(Stored data entries)
────────────────────

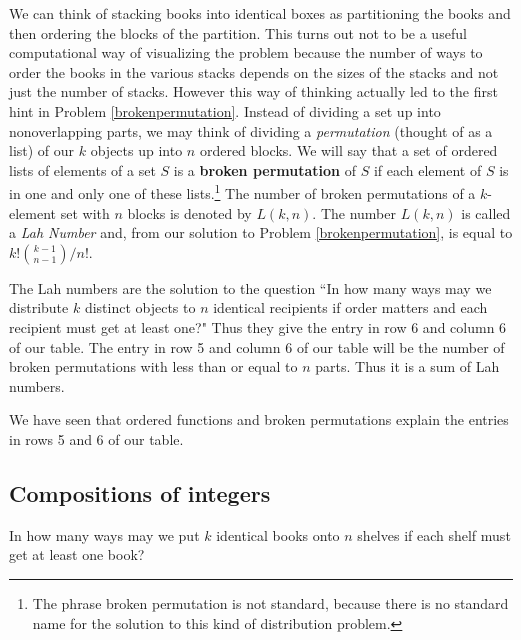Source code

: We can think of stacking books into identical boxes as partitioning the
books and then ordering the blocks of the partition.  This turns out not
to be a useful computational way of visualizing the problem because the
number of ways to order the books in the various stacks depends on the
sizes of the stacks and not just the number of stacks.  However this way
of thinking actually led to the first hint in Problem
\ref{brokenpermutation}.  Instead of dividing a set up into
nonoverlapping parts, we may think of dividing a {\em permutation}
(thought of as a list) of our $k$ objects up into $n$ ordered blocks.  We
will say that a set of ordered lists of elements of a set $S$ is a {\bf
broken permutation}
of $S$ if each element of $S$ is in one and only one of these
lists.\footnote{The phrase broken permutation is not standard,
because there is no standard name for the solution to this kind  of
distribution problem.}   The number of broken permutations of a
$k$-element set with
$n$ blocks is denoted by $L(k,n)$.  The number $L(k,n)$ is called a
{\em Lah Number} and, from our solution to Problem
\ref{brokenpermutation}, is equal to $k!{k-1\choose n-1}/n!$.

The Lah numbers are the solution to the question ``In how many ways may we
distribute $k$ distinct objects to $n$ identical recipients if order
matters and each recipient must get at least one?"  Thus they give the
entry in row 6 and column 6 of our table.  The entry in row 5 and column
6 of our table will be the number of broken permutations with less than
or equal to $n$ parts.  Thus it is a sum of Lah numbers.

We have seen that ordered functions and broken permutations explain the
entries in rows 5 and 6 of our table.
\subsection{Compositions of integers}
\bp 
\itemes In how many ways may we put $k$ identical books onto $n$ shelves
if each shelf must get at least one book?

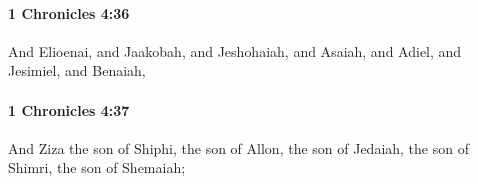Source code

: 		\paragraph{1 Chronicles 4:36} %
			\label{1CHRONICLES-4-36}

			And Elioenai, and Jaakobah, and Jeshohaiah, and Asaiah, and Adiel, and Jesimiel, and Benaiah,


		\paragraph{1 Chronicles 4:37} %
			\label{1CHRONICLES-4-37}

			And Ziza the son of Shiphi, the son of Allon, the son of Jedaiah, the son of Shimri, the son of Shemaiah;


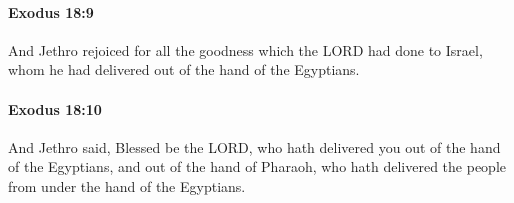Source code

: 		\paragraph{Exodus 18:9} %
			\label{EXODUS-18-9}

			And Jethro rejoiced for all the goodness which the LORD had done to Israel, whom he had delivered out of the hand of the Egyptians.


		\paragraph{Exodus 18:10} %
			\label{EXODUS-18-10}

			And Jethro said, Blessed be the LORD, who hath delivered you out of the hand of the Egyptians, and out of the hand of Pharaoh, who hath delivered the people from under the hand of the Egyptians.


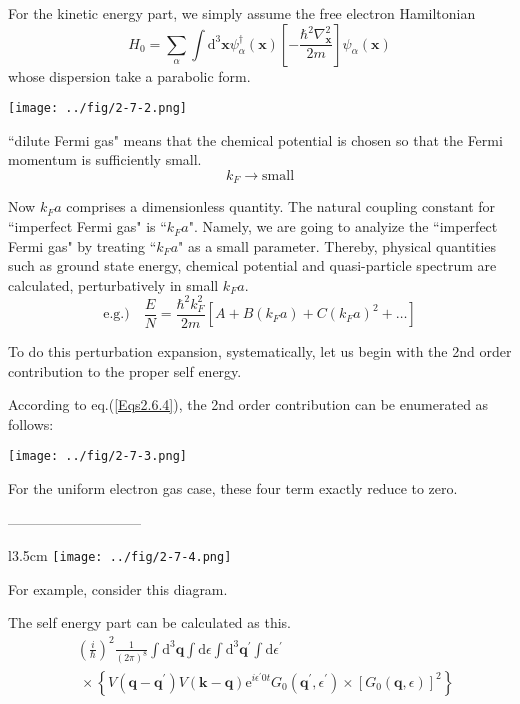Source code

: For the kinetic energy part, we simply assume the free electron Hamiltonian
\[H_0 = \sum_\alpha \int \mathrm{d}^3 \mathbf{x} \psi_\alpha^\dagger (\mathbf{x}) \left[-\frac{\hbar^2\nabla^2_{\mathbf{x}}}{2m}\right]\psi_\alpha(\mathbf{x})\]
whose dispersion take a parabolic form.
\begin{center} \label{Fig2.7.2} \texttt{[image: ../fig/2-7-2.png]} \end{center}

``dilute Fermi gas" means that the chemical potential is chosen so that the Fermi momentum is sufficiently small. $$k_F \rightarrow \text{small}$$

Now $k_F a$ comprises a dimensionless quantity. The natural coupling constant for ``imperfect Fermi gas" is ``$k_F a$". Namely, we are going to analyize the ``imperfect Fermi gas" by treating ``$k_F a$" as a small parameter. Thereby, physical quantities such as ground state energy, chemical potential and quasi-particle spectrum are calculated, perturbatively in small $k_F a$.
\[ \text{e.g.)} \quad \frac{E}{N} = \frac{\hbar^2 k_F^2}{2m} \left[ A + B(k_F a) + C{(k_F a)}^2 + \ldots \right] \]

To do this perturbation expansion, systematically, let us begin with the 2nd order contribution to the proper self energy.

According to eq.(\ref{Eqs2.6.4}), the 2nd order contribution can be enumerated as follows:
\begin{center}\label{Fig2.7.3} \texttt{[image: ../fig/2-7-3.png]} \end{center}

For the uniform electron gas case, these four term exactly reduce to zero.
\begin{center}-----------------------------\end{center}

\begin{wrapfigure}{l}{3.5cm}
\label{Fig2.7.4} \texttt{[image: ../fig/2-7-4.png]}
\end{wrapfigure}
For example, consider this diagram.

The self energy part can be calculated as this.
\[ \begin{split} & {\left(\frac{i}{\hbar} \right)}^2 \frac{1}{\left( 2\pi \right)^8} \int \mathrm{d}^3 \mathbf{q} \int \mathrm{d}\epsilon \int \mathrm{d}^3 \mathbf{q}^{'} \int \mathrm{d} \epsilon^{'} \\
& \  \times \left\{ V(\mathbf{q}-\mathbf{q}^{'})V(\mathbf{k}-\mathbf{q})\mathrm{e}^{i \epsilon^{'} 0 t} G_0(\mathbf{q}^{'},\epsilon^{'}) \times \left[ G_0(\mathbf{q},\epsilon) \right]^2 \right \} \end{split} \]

────────────────────

(Problem to solve) Leave the pictures out, and restate exactly the lines from the start of the records through the one that contains "number of ways".

(Solved exercise)
Source code

: We can think of stacking books into identical boxes as partitioning the
books and then ordering the blocks of the partition.  This turns out not
to be a useful computational way of visualizing the problem because the
number of ways to order the books in the various stacks depends on the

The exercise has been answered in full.